• **What to work on**
Copy, from the entries below, each line in which the string "astype" appears.

[Stored data entries]
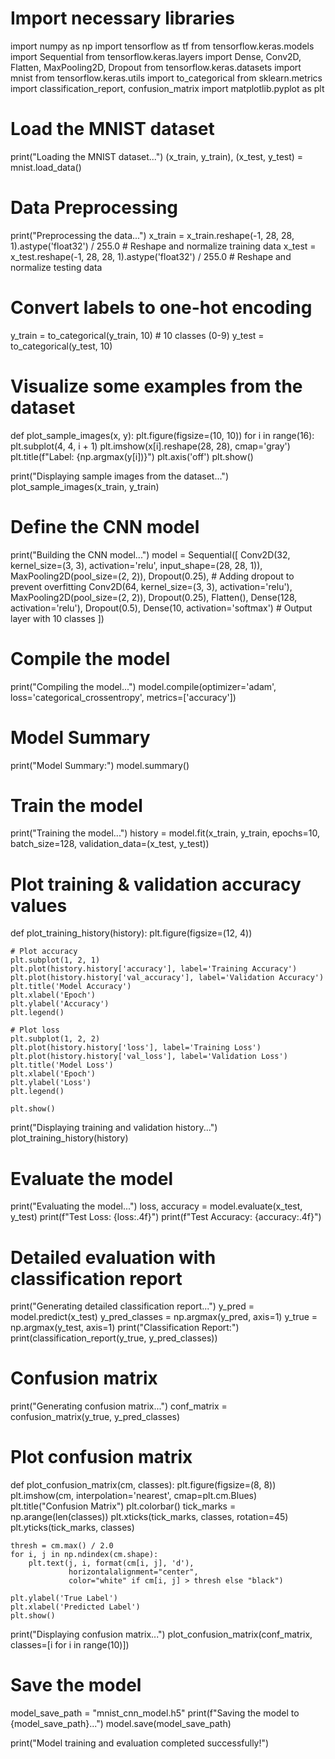 # Import necessary libraries
import numpy as np
import tensorflow as tf
from tensorflow.keras.models import Sequential
from tensorflow.keras.layers import Dense, Conv2D, Flatten, MaxPooling2D, Dropout
from tensorflow.keras.datasets import mnist
from tensorflow.keras.utils import to_categorical
from sklearn.metrics import classification_report, confusion_matrix
import matplotlib.pyplot as plt

# Load the MNIST dataset
print("Loading the MNIST dataset...")
(x_train, y_train), (x_test, y_test) = mnist.load_data()

# Data Preprocessing
print("Preprocessing the data...")
x_train = x_train.reshape(-1, 28, 28, 1).astype('float32') / 255.0  # Reshape and normalize training data
x_test = x_test.reshape(-1, 28, 28, 1).astype('float32') / 255.0    # Reshape and normalize testing data

# Convert labels to one-hot encoding
y_train = to_categorical(y_train, 10)  # 10 classes (0-9)
y_test = to_categorical(y_test, 10)

# Visualize some examples from the dataset
def plot_sample_images(x, y):
    plt.figure(figsize=(10, 10))
    for i in range(16):
        plt.subplot(4, 4, i + 1)
        plt.imshow(x[i].reshape(28, 28), cmap='gray')
        plt.title(f"Label: {np.argmax(y[i])}")
        plt.axis('off')
    plt.show()

print("Displaying sample images from the dataset...")
plot_sample_images(x_train, y_train)

# Define the CNN model
print("Building the CNN model...")
model = Sequential([
    Conv2D(32, kernel_size=(3, 3), activation='relu', input_shape=(28, 28, 1)),
    MaxPooling2D(pool_size=(2, 2)),
    Dropout(0.25),  # Adding dropout to prevent overfitting
    Conv2D(64, kernel_size=(3, 3), activation='relu'),
    MaxPooling2D(pool_size=(2, 2)),
    Dropout(0.25),
    Flatten(),
    Dense(128, activation='relu'),
    Dropout(0.5),
    Dense(10, activation='softmax')  # Output layer with 10 classes
])

# Compile the model
print("Compiling the model...")
model.compile(optimizer='adam', loss='categorical_crossentropy', metrics=['accuracy'])

# Model Summary
print("Model Summary:")
model.summary()

# Train the model
print("Training the model...")
history = model.fit(x_train, y_train, epochs=10, batch_size=128, validation_data=(x_test, y_test))

# Plot training & validation accuracy values
def plot_training_history(history):
    plt.figure(figsize=(12, 4))

    # Plot accuracy
    plt.subplot(1, 2, 1)
    plt.plot(history.history['accuracy'], label='Training Accuracy')
    plt.plot(history.history['val_accuracy'], label='Validation Accuracy')
    plt.title('Model Accuracy')
    plt.xlabel('Epoch')
    plt.ylabel('Accuracy')
    plt.legend()

    # Plot loss
    plt.subplot(1, 2, 2)
    plt.plot(history.history['loss'], label='Training Loss')
    plt.plot(history.history['val_loss'], label='Validation Loss')
    plt.title('Model Loss')
    plt.xlabel('Epoch')
    plt.ylabel('Loss')
    plt.legend()

    plt.show()

print("Displaying training and validation history...")
plot_training_history(history)

# Evaluate the model
print("Evaluating the model...")
loss, accuracy = model.evaluate(x_test, y_test)
print(f"Test Loss: {loss:.4f}")
print(f"Test Accuracy: {accuracy:.4f}")

# Detailed evaluation with classification report
print("Generating detailed classification report...")
y_pred = model.predict(x_test)
y_pred_classes = np.argmax(y_pred, axis=1)
y_true = np.argmax(y_test, axis=1)
print("Classification Report:")
print(classification_report(y_true, y_pred_classes))

# Confusion matrix
print("Generating confusion matrix...")
conf_matrix = confusion_matrix(y_true, y_pred_classes)

# Plot confusion matrix
def plot_confusion_matrix(cm, classes):
    plt.figure(figsize=(8, 8))
    plt.imshow(cm, interpolation='nearest', cmap=plt.cm.Blues)
    plt.title("Confusion Matrix")
    plt.colorbar()
    tick_marks = np.arange(len(classes))
    plt.xticks(tick_marks, classes, rotation=45)
    plt.yticks(tick_marks, classes)

    thresh = cm.max() / 2.0
    for i, j in np.ndindex(cm.shape):
        plt.text(j, i, format(cm[i, j], 'd'),
                 horizontalalignment="center",
                 color="white" if cm[i, j] > thresh else "black")

    plt.ylabel('True Label')
    plt.xlabel('Predicted Label')
    plt.show()

print("Displaying confusion matrix...")
plot_confusion_matrix(conf_matrix, classes=[i for i in range(10)])

# Save the model
model_save_path = "mnist_cnn_model.h5"
print(f"Saving the model to {model_save_path}...")
model.save(model_save_path)

print("Model training and evaluation completed successfully!")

• **Task answer**
x_train = x_train.reshape(-1, 28, 28, 1).astype('float32') / 255.0  # Reshape and normalize training data
x_test = x_test.reshape(-1, 28, 28, 1).astype('float32') / 255.0    # Reshape and normalize testing data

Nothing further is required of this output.